:: Instructions for the task ::
Transcribe exactly the span of lines that begins the records and ends with the line holding "Konditionalzahl des NTK", both boundary lines included.

*** Material for this task Section Begins ***

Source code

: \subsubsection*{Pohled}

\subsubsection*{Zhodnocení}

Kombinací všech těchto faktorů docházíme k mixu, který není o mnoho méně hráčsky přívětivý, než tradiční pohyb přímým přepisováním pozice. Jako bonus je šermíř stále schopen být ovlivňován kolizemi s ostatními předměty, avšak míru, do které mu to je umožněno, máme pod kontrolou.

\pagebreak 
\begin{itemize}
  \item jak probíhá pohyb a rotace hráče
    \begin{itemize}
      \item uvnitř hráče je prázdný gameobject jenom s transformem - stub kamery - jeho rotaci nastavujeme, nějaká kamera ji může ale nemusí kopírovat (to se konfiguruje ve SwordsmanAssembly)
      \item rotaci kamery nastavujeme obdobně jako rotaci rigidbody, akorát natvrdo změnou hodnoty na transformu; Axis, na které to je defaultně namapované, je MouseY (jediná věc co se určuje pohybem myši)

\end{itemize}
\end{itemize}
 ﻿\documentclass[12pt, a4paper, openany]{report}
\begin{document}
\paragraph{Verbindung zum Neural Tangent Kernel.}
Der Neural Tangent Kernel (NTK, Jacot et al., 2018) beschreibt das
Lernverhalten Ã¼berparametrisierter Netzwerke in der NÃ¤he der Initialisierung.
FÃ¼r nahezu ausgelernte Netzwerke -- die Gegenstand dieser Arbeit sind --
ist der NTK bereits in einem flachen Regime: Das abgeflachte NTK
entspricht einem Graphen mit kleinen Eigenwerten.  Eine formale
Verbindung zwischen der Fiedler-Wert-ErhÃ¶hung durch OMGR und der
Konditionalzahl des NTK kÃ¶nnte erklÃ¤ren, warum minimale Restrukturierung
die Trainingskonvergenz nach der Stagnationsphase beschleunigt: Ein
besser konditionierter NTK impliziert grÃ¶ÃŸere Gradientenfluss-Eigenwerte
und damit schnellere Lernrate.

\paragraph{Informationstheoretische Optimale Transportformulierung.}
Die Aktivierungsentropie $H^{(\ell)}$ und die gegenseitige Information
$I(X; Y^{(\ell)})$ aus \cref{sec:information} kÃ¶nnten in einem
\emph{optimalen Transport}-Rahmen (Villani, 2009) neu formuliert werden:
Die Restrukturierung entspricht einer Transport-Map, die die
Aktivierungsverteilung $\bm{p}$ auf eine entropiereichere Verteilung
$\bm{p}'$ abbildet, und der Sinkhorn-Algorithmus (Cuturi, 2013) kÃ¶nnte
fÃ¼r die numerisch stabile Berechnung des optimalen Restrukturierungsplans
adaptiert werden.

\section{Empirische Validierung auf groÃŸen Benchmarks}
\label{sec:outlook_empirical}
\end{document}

*** Material for this task Section Ends ***

:: Exercise response ::
Source code

: \subsubsection*{Pohled}

\subsubsection*{Zhodnocení}

Kombinací všech těchto faktorů docházíme k mixu, který není o mnoho méně hráčsky přívětivý, než tradiční pohyb přímým přepisováním pozice. Jako bonus je šermíř stále schopen být ovlivňován kolizemi s ostatními předměty, avšak míru, do které mu to je umožněno, máme pod kontrolou.

\pagebreak 
\begin{itemize}
  \item jak probíhá pohyb a rotace hráče
    \begin{itemize}
      \item uvnitř hráče je prázdný gameobject jenom s transformem - stub kamery - jeho rotaci nastavujeme, nějaká kamera ji může ale nemusí kopírovat (to se konfiguruje ve SwordsmanAssembly)
      \item rotaci kamery nastavujeme obdobně jako rotaci rigidbody, akorát natvrdo změnou hodnoty na transformu; Axis, na které to je defaultně namapované, je MouseY (jediná věc co se určuje pohybem myši)

\end{itemize}
\end{itemize}
 ﻿\documentclass[12pt, a4paper, openany]{report}
\begin{document}
\paragraph{Verbindung zum Neural Tangent Kernel.}
Der Neural Tangent Kernel (NTK, Jacot et al., 2018) beschreibt das
Lernverhalten Ã¼berparametrisierter Netzwerke in der NÃ¤he der Initialisierung.
FÃ¼r nahezu ausgelernte Netzwerke -- die Gegenstand dieser Arbeit sind --
ist der NTK bereits in einem flachen Regime: Das abgeflachte NTK
entspricht einem Graphen mit kleinen Eigenwerten.  Eine formale
Verbindung zwischen der Fiedler-Wert-ErhÃ¶hung durch OMGR und der
Konditionalzahl des NTK kÃ¶nnte erklÃ¤ren, warum minimale Restrukturierung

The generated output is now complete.